Qui va payer pour la presse ? Car telle est la question. Google, pour continuer à référencer des articles de presse librement accessibles et alimenter son propre service publicitaire ? Les publicitaires par les annonces proposées sur les sites de presse ? L’utilisateur qui voudra accéder régulièrement à ses titres préférés, soit au-delà d’un seuil d’article fixé par chaque entreprise de presse ? Un mix de tous ces éléments ? Ou est-ce à la presse traditionnelle de s’adapter à la nouvelle donne en créant, à l’image des « pure players », « une valeur avec la publicité, des coûts de production optimisés et des activités de service » ?
Quoiqu’il soit, en ce qui concerne le partage des revenus générés au profit de Google par la presse française, il appartiendrait à un médiateur du gouvernement de trouver très prochainement une solution.
Ill. Other Side.Tackyshack. Flickr CC by-nc-nd
Notes
[1] Dès mars 2012, en Allemagne.Le projet de loi qui doit être examiné par le Parlement ne serait (éventuellement) adopté qu’au printemps. Mais le lobbying remonterait à 2009.

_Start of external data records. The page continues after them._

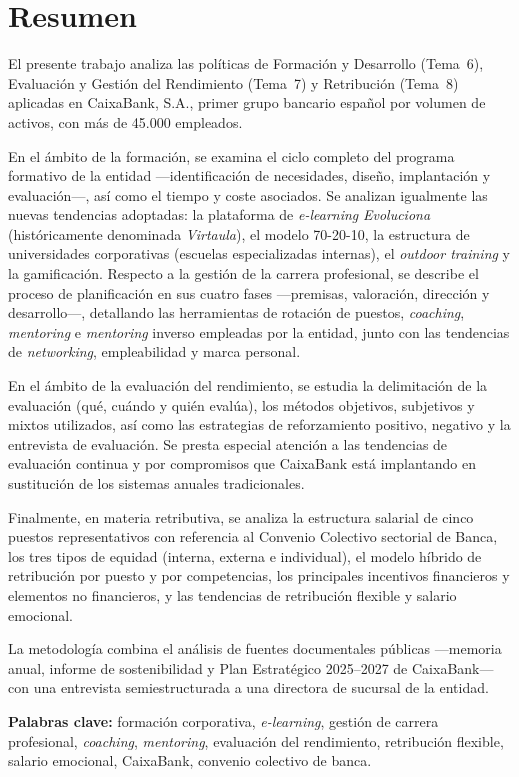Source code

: 
\chapter{Resumen}

El presente trabajo analiza las políticas de Formación y Desarrollo
(Tema~6), Evaluación y Gestión del Rendimiento (Tema~7) y Retribución
(Tema~8) aplicadas en CaixaBank, S.A., primer grupo bancario español
por volumen de activos, con más de 45.000 empleados.

En el ámbito de la formación, se examina el ciclo completo del programa
formativo de la entidad —identificación de necesidades, diseño,
implantación y evaluación—, así como el tiempo y coste asociados.
Se analizan igualmente las nuevas tendencias adoptadas: la plataforma
de \textit{e-learning} \textit{Evoluciona} (históricamente denominada \textit{Virtaula}),
el modelo 70-20-10, la estructura de
universidades corporativas (escuelas especializadas internas),
el \textit{outdoor training} y la gamificación. Respecto a la gestión
de la carrera profesional, se describe el proceso de planificación
en sus cuatro fases —premisas, valoración, dirección y desarrollo—,
detallando las herramientas de rotación de puestos, \textit{coaching},
\textit{mentoring} e \textit{mentoring} inverso empleadas por la entidad,
junto con las tendencias de \textit{networking}, empleabilidad y marca
personal.

En el ámbito de la evaluación del rendimiento, se estudia la delimitación
de la evaluación (qué, cuándo y quién evalúa), los métodos objetivos,
subjetivos y mixtos utilizados, así como las estrategias de reforzamiento
positivo, negativo y la entrevista de evaluación. Se presta especial
atención a las tendencias de evaluación continua y por compromisos que
CaixaBank está implantando en sustitución de los sistemas anuales
tradicionales.

Finalmente, en materia retributiva, se analiza la estructura salarial de
cinco puestos representativos con referencia al Convenio Colectivo
sectorial de Banca, los tres tipos de equidad (interna, externa e
individual), el modelo híbrido de retribución por puesto y por
competencias, los principales incentivos financieros y elementos no
financieros, y las tendencias de retribución flexible y salario emocional.

La metodología combina el análisis de fuentes documentales públicas
—memoria anual, informe de sostenibilidad y Plan Estratégico
2025--2027 de CaixaBank— con una entrevista semiestructurada a una
directora de sucursal de la entidad.

\medskip

\textbf{Palabras clave:} formación corporativa, \textit{e-learning},
gestión de carrera profesional, \textit{coaching}, \textit{mentoring},
evaluación del rendimiento, retribución flexible, salario emocional,
CaixaBank, convenio colectivo de banca.

\cleardoublepage
\endinput
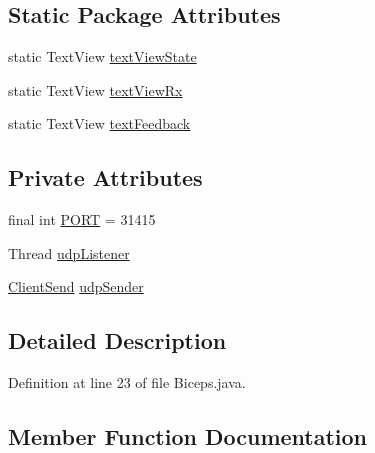 \subsection*{Static Package Attributes}
\begin{DoxyCompactItemize}
\item 
static Text\+View \mbox{\hyperlink{classcom_1_1example_1_1trainawearapplication_1_1_biceps_ae385412b8ad17ab4bda6561d405b117c}{text\+View\+State}}
\item 
static Text\+View \mbox{\hyperlink{classcom_1_1example_1_1trainawearapplication_1_1_biceps_a36a9f57755bc33b820b2922ccc4dc864}{text\+View\+Rx}}
\item 
static Text\+View \mbox{\hyperlink{classcom_1_1example_1_1trainawearapplication_1_1_biceps_a2968dc5812ea82dc5df7cfa5d2f9b415}{text\+Feedback}}
\end{DoxyCompactItemize}
\subsection*{Private Attributes}
\begin{DoxyCompactItemize}
\item 
final int \mbox{\hyperlink{classcom_1_1example_1_1trainawearapplication_1_1_biceps_adb998a91a1fac06d100f9c192df14bbe}{P\+O\+RT}} = 31415
\item 
Thread \mbox{\hyperlink{classcom_1_1example_1_1trainawearapplication_1_1_biceps_a066fa540c01d0299cab5c4a1a2cf2f5f}{udp\+Listener}}
\item 
\mbox{\hyperlink{classcom_1_1example_1_1trainawearapplication_1_1_client_send}{Client\+Send}} \mbox{\hyperlink{classcom_1_1example_1_1trainawearapplication_1_1_biceps_acfb63670051beb8e048beea485e8576a}{udp\+Sender}}
\end{DoxyCompactItemize}


\subsection{Detailed Description}


Definition at line 23 of file Biceps.\+java.



\subsection{Member Function Documentation}
\mbox{\label{classcom_1_1example_1_1trainawearapplication_1_1_biceps_abcdfd60742e9da12033fad625275ca4f}} 
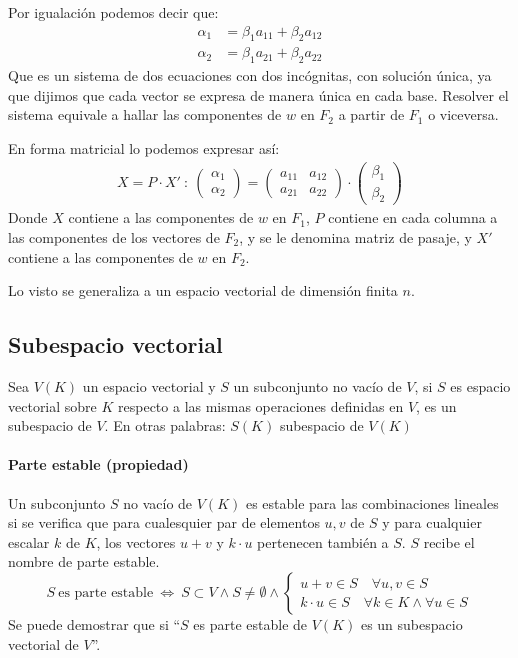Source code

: Por igualación podemos decir que:
\begin{align*}
  \alpha_1 &= \beta_1 a_{11} + \beta_2 a_{12} \\ 
  \alpha_2 &= \beta_1 a_{21} + \beta_2 a_{22}
\end{align*}
Que es un sistema de dos ecuaciones con dos incógnitas, con solución única, ya que dijimos que cada vector se expresa de manera única en cada base. Resolver el sistema equivale a hallar las componentes de \(w\) en \(F_2\) a partir de \(F_1\) o viceversa.

En forma matricial lo podemos expresar así:
\begin{align*}
  X = P \cdot X' ~ : ~ \begin{pmatrix}
    \alpha_1 \\ \alpha_2
  \end{pmatrix} = \begin{pmatrix}
    a_{11} & a_{12} \\ 
    a_{21} & a_{22}
  \end{pmatrix} \cdot \begin{pmatrix}
    \beta_1 \\ \beta_2
  \end{pmatrix}
\end{align*}
Donde \(X\) contiene a las componentes de \(w\) en \(F_1\), \(P\) contiene en cada columna a las componentes de los vectores de \(F_2\), y se le denomina matriz de pasaje, y \(X'\) contiene a las componentes de \(w\) en \(F_2\).

Lo visto se generaliza a un espacio vectorial de dimensión finita \(n\).

\subsection{Subespacio vectorial}

Sea \(V(K)\) un espacio vectorial y \(S\) un subconjunto no vacío de \(V\), si \(S\) es espacio vectorial sobre \(K\) respecto a las mismas operaciones definidas en \(V\), es un subespacio de \(V\). En otras palabras: \(S(K)\) subespacio de \(V(K)\)

\paragraph{Parte estable (propiedad)}

Un subconjunto \(S\) no vacío de \(V(K)\) es estable para las combinaciones lineales si se verifica que para cualesquier par de elementos \(u,v\) de \(S\) y para cualquier escalar \(k\) de \(K\), los vectores \(u+v\) y \(k\cdot u\) pertenecen también a \(S\). \(S\) recibe el nombre de parte estable.
\[
  S ~ \text{es parte estable} ~ \Longleftrightarrow ~ S \subset V \land S \neq \emptyset \land \begin{cases}
    u + v \in S \quad \forall u, v \in S\\
    k \cdot u \in S \quad \forall k \in K \land \forall u \in S
  \end{cases}
\]
Se puede demostrar que si ``\(S\) es parte estable de \(V(K)\) es un subespacio vectorial de \(V\)''.

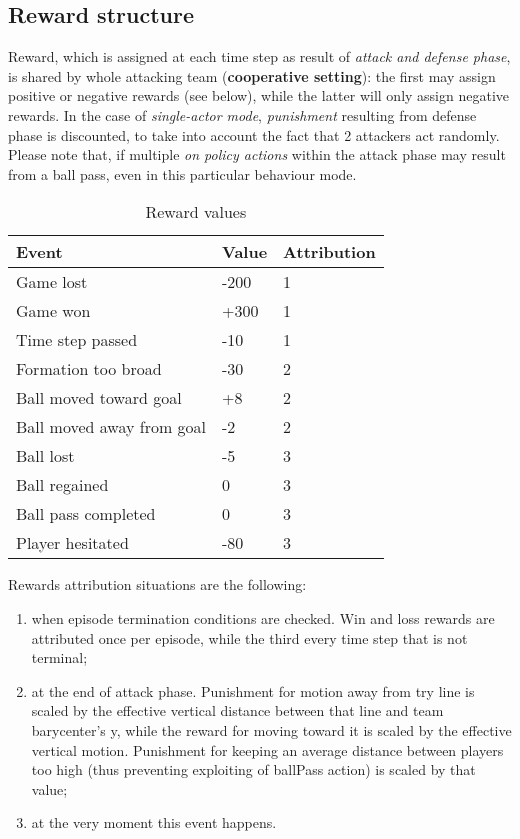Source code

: \documentclass{article}
\begin{document}
\subsection{Reward structure}
Reward, which is assigned at each time step as result of \emph{attack and defense phase}, is shared by whole attacking team (\textbf{cooperative setting}): the first may assign positive or negative rewards (see below), while the latter will only assign negative rewards. In the case of \emph{single-actor mode},  \emph{punishment} resulting from defense phase is discounted, to take into account the fact that 2 attackers act randomly. Please note that, if multiple \emph{on policy actions} within the attack phase may result from a ball pass, even in this particular behaviour mode.

\begin{table}[H]
  \caption{Reward values}
  \label{reward_table}
  \centering
  \begin{tabular}{lll}
    Event     & Value      & Attribution\\
    \midrule
    Game lost & -200  & 1\\ 
    Game won & +300 & 1\\
    Time step passed     & -10       & 1\\
    Formation too broad & -30  & 2\\
    Ball moved toward goal & +8 & 2\\
    Ball moved away from goal & -2 & 2\\
    Ball lost & -5   & 3\\
    Ball regained & 0  & 3\\
    Ball pass completed & 0 & 3 \\
    Player hesitated & -80  & 3\\
    \bottomrule
  \end{tabular}
\end{table}

Rewards attribution situations are the following:
\begin{enumerate}
    \item when episode termination conditions are checked. Win and loss rewards are attributed once per episode, while the third every time step that is not terminal;
    \item at the end of attack phase. Punishment for motion away from try line is scaled by the effective vertical distance between that line and team barycenter's y, while the reward for moving toward it is scaled by the effective vertical motion. Punishment for keeping an average distance between players too high (thus preventing exploiting of ballPass action) is scaled by that value;
    \item at the very moment this event happens.
\end{enumerate}
\end{document}
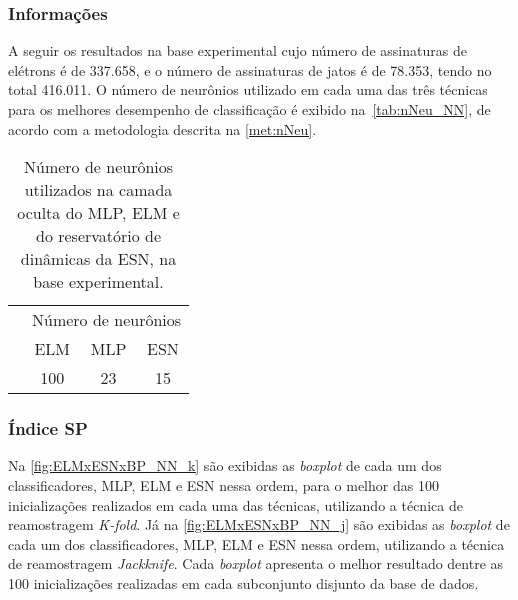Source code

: \subsubsection{Informações}
A seguir os resultados na base experimental cujo número de assinaturas de elétrons é de 337.658, e o número de assinaturas de jatos é de 78.353, tendo no total 416.011. O número de neurônios utilizado em cada uma das três técnicas para os melhores desempenho de classificação é exibido na~\autoref{tab:nNeu_NN}, de acordo com a metodologia descrita na \autoref{met:nNeu}. 


\begin{table}[ht]%
	\centering
	\caption{Número de neurônios utilizados na camada oculta do MLP, ELM e do reservatório de dinâmicas da ESN, na base experimental.}
	\label{tab:nNeu_NN}
	\begin{small}
	\setlength{\extrarowheight}{3pt}       %
	\begin{tabular}{c*{3}c} \toprule
		& \multicolumn{3}{c}{Número de neurônios} \\ \cmidrule(lr){2-4}
		& {ELM} & {MLP} & {ESN} \\ \cmidrule(lr){2-2}\cmidrule(lr){3-3}\cmidrule(lr){4-4}
		&  100  &  23   &  15   \\ \bottomrule
	\end{tabular}%
	\end{small}
\end{table}%



\subsubsection{Índice SP}

Na \autoref{fig:ELMxESNxBP_NN_k} são exibidas as \textit{boxplot} de cada um dos classificadores, MLP, ELM e ESN nessa ordem, para o melhor das 100 inicializações realizados em cada uma das técnicas, utilizando a técnica de reamostragem \textit{K-fold}. Já na \autoref{fig:ELMxESNxBP_NN_j} são exibidas as \textit{boxplot} de cada um dos classificadores, MLP, ELM e ESN nessa ordem, utilizando a técnica de reamostragem \textit{Jackknife}. Cada \textit{boxplot} apresenta o melhor resultado dentre as 100 inicializações realizadas em cada subconjunto disjunto da base de dados. 

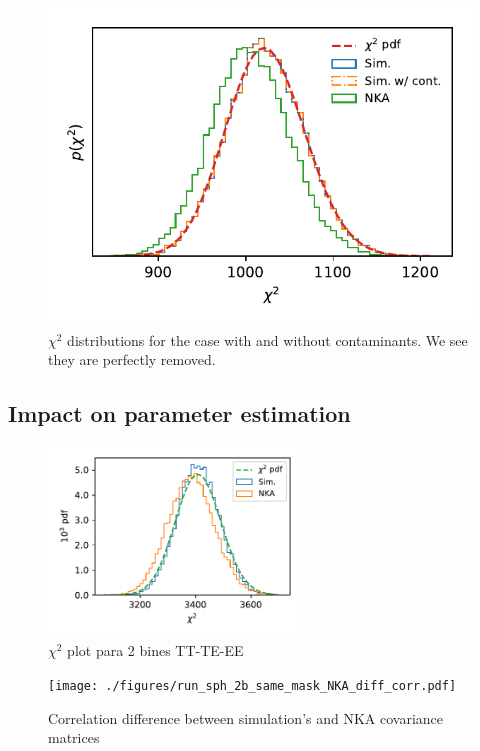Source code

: \documentclass[a4paper,11pt]{article}
\begin{document}
\begin{figure}[htb]
  \centering
  \includegraphics{./figures/contaminants_chi2.pdf}
  \caption{$\chi^2$ distributions for the case with and without contaminants.
    We see they are perfectly removed.}
  \label{fig:chi2_conts}
\end{figure}

\subsection{Impact on parameter estimation}

\begin{figure}[htb]
  \centering
  \includegraphics[width=0.6\textwidth]{./figures/run_sph_2b_same_mask_NKA_TTTEEE_Full_chi2.pdf}
  \caption{$\chi^2$ plot para 2 bines TT-TE-EE}
  \label{fig:chi2_2bins}
\end{figure}

\begin{figure}[htb]
  \centering
  \texttt{[image: ./figures/run\_sph\_2b\_same\_mask\_NKA\_diff\_corr.pdf]}
  \caption{Correlation difference between simulation's and NKA covariance
    matrices}
  \label{fig:corr_diff_2bins}
\end{figure}
\end{document}
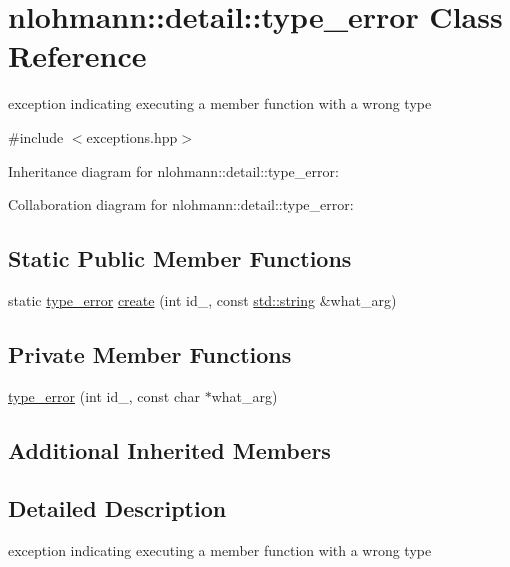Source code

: \hypertarget{classnlohmann_1_1detail_1_1type__error}{}\section{nlohmann\+:\+:detail\+:\+:type\+\_\+error Class Reference}
\label{classnlohmann_1_1detail_1_1type__error}


exception indicating executing a member function with a wrong type  




{\ttfamily \#include $<$exceptions.\+hpp$>$}



Inheritance diagram for nlohmann\+:\+:detail\+:\+:type\+\_\+error\+:


Collaboration diagram for nlohmann\+:\+:detail\+:\+:type\+\_\+error\+:
\subsection*{Static Public Member Functions}
\begin{DoxyCompactItemize}
\item 
static \hyperlink{classnlohmann_1_1detail_1_1type__error}{type\+\_\+error} \hyperlink{classnlohmann_1_1detail_1_1type__error_aecc083aea4b698c33d042670ba50c10f}{create} (int id\+\_\+, const \hyperlink{namespacenlohmann_1_1detail_a1ed8fc6239da25abcaf681d30ace4985ab45cffe084dd3d20d928bee85e7b0f21}{std\+::string} \&what\+\_\+arg)
\end{DoxyCompactItemize}
\subsection*{Private Member Functions}
\begin{DoxyCompactItemize}
\item 
\hyperlink{classnlohmann_1_1detail_1_1type__error_aa01edaa0bf18b853368f0b900e485cd7}{type\+\_\+error} (int id\+\_\+, const char $\ast$what\+\_\+arg)
\end{DoxyCompactItemize}
\subsection*{Additional Inherited Members}


\subsection{Detailed Description}
exception indicating executing a member function with a wrong type 

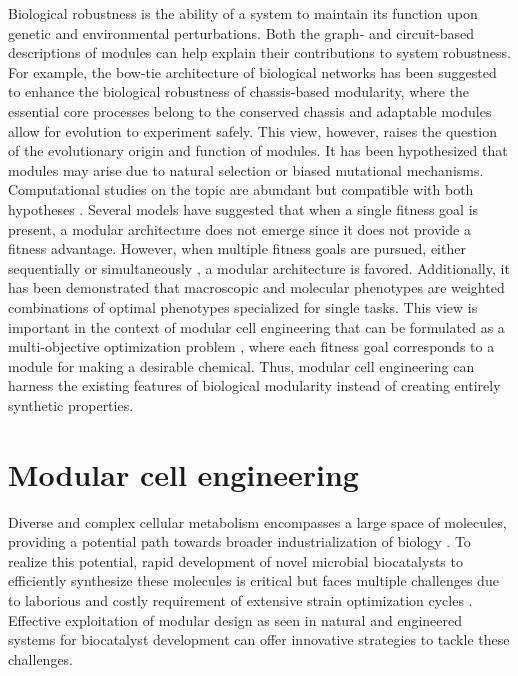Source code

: Biological robustness is the ability of a system to maintain its function upon genetic and environmental perturbations.
Both the graph- and circuit-based descriptions of modules \citep{whitacre2012} can help explain their contributions to system robustness.
For example, the bow-tie architecture of biological networks \citep{friedlander2015} has been suggested \citep{kitano2004} to enhance the biological robustness of chassis-based modularity, where the essential core processes belong to the conserved chassis and adaptable modules allow for evolution to experiment safely.
This view, however, raises the question of the evolutionary origin and function of modules.
It has been hypothesized that modules may arise due to natural selection or biased mutational mechanisms.
Computational studies on the topic are abundant but compatible with both hypotheses \citep{wagner2007}.
Several models have suggested that when a single fitness goal is present, a modular architecture does not emerge since it does not provide a fitness advantage.
However, when multiple fitness goals are pursued, either sequentially \citep{kashtan2007} or simultaneously \citep{clune2013}, a modular architecture is favored.
Additionally, it has been demonstrated that macroscopic \citep{shoval2012} and molecular \citep{schuetz2012} phenotypes are weighted combinations of optimal phenotypes specialized for single tasks.
This view is important in the context of modular cell engineering that can be formulated as a multi-objective optimization problem \citep{garcia2019}, where each fitness goal corresponds to a module for making a desirable chemical.
Thus, modular cell engineering can harness the existing features of biological modularity instead of creating entirely synthetic properties.

\section{Modular cell engineering}

Diverse and complex cellular metabolism encompasses a large space of molecules, providing a potential path towards broader industrialization of biology \citep{connelly2015}.
To realize this potential, rapid development of novel microbial biocatalysts to efficiently synthesize these molecules is critical but faces multiple challenges due to laborious and costly requirement of extensive strain optimization cycles \citep{nielsen2016b, trinh2016}.
Effective exploitation of modular design as seen in natural and engineered systems for biocatalyst development can offer innovative strategies to tackle these challenges.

[2] Taxer ou ne pas taxer. Bataille autour du référencement de la presse, Paralipomènes, 26 août 2012
[3] En 2009, le Geste souhaitait que l’on créée une taxe pour reverser une partie des revenus publicitaires générés par les publicités accolées aux articles de presse ou encore, La presse en ligne veut que Google paye pour leur apporter du trafic.
[4] Proposition de l’association IPG (d’intérêt politique et général) soutenue par le SPQN (syndicat de la presse quotidienne nationale), le SPQR (Syndicat de la presse quotidienne régionale), et le SEPM (Syndicat des éditeurs de presse magazine).
[5] Rien n’interdit, me semble-t-il, à un producteur de phonogrammes d’être également cessionnaires des droits sur l’œuvre reproduite sur le support.
[6] Redevance: prélèvement non obligatoire payé par l’usager d’un service ; taxe : prélèvement obligatoire sans que le montant soit lié au coût du service.
[7] http://www.sacem.fr/cms/home/utilisateurs/diffuser/a-la-radio-ou-a-la-tv/conditions-d-autorisation – http://www.sacem.fr/cms/home/la-sacem/perception; Le reversement des droits est une question épineuse, que l’on ne manquera pas d’évoquer si la loi devait être adoptée.
[8] Le droit voisin permet au producteur de s’opposer à la reproduction ou à la mise à disposition de leurs supports ou de leurs programmes lorsqu’il s’agit d’entreprises de communication audiovisuelle. Un lien, a-t-on affirmé, ne se traduit ni par une reproduction ni par une contrefaçon par représentation.